### EXERCISE GOAL
Say how many lines in the entries below mention "caption", with no other words.

Items from a dataset:
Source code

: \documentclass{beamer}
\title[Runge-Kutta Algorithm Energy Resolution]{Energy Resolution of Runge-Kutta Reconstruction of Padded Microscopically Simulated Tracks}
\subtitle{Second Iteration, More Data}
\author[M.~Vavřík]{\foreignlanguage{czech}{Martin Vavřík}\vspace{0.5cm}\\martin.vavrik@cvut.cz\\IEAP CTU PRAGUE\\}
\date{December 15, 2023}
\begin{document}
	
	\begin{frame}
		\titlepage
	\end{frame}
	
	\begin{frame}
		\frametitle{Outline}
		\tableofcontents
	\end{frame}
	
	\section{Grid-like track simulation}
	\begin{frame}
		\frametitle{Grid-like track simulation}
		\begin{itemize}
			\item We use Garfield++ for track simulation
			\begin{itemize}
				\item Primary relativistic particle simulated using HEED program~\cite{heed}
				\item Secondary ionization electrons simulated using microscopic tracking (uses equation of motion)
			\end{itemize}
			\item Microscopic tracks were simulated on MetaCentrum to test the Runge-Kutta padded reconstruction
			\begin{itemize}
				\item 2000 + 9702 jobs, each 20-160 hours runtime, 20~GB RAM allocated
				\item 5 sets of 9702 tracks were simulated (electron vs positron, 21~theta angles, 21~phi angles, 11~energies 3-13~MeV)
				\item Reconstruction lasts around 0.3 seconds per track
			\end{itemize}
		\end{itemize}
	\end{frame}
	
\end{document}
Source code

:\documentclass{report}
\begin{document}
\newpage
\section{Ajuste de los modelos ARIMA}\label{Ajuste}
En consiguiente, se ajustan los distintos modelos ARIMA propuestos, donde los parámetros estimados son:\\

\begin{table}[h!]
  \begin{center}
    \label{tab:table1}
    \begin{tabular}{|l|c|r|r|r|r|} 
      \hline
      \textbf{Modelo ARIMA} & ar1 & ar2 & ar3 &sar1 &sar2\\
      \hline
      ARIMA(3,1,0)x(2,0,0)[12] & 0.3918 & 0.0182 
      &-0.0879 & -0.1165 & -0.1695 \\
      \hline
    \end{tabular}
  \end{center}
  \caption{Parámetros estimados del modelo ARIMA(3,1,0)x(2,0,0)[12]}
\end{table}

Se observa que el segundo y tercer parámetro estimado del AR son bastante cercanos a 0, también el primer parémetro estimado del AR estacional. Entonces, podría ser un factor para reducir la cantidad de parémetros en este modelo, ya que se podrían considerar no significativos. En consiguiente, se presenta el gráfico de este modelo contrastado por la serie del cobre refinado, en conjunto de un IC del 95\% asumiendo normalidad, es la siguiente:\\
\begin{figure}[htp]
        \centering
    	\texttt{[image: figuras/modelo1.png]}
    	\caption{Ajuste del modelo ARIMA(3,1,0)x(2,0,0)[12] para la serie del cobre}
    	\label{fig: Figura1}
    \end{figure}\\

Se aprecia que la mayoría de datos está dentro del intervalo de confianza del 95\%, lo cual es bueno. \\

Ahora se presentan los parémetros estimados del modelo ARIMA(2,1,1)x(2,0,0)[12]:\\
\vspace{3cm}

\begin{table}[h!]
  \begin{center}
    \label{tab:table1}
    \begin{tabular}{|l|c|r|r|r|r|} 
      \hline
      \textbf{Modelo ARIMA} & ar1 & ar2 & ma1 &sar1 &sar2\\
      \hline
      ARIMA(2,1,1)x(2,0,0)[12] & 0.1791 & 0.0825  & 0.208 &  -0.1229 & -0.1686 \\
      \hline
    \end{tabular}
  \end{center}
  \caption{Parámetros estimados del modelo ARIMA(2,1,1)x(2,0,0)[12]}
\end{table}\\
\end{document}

### RESPONSE
3